Du coup c'est moi qui ai du avoir un regard effaré car elle a tout à coup donné l'impression d'être très mal à l'aise ... Je n'ai pas pu m'empêcher de répondre :
- Je lui ai laissé la chance d'être honnête et il ne l'a pas saisie, alors j'ai fait ce que je devais faire sinon ce serait moi qui n'aurait plus aucune chance de vivre et je n'en demande pardon ni à lui ni à personne ! Nan mého !!!

La pintade commençait à me gonfler sérieusement !!!

Ainsi, si j'ai tout bien compris, quand une pintade arrive dans la vie d'un queutard, "l'officielle" devrait s'effacer complètement pour leur laisser le champ libre, elle ne devrait pas faire de vagues, pas se révolter et, au mieux, devrait aller vivre sous les ponts pour que les deux premiers se vautrent dans le sexe et le bien-être, et puis quoi encore ???
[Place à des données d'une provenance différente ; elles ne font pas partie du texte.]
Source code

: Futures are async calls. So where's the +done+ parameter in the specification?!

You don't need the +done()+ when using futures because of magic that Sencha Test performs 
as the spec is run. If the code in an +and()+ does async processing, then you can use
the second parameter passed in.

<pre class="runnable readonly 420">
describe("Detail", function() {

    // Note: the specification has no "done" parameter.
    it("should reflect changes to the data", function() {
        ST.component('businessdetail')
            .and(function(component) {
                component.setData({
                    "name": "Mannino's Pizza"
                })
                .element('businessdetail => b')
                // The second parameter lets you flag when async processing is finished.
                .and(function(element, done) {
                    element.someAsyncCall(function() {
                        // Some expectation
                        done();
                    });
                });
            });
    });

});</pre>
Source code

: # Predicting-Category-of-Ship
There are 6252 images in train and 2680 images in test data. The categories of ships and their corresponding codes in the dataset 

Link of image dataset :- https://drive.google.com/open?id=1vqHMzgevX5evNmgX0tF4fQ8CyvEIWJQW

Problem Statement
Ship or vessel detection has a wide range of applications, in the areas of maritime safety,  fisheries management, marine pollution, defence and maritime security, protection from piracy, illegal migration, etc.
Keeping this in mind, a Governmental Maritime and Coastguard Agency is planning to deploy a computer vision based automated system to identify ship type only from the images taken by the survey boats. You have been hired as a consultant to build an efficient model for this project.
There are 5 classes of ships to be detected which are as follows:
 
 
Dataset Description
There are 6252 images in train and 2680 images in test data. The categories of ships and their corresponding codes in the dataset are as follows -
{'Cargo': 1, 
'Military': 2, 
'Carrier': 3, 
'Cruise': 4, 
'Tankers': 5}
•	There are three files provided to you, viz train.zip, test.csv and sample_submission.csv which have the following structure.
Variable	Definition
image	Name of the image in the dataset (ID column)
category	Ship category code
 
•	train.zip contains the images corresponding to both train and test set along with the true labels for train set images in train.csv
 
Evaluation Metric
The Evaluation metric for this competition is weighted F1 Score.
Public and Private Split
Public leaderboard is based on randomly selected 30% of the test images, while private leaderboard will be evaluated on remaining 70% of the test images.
Agnès se faisait de plus en plus petite, les mots lui manquaient, les convives restaient silencieux mais amusés car, pour la plupart, ils me connaissaient et savaient parfaitement par où j'étais passée pour en arriver où je suis. Pourtant Agnès cherchait de l'aide dans leurs yeux, histoire d'avoir raison, au moins un peu.

J'ai continué sur ma lancée et lui ai dit que s'ils étaient si amoureux il fallait au moins que son amant soit honnête vis-à-vis de sa compagne, il me semble que c'est le minimum, j'ai suggéré le courage pour faire face et afin que cette femme qui, apparemment, ignore tout souffre le moins possible ; sans oublier leurs enfants communs !

Agnès n'a plus rien dit, elle s'est murée dans le silence avec une moue boudeuse ... et dire qu'elle a 50 ans !!!



"L'épithète doit être la maitresse du substantif, jamais sa femme légitime."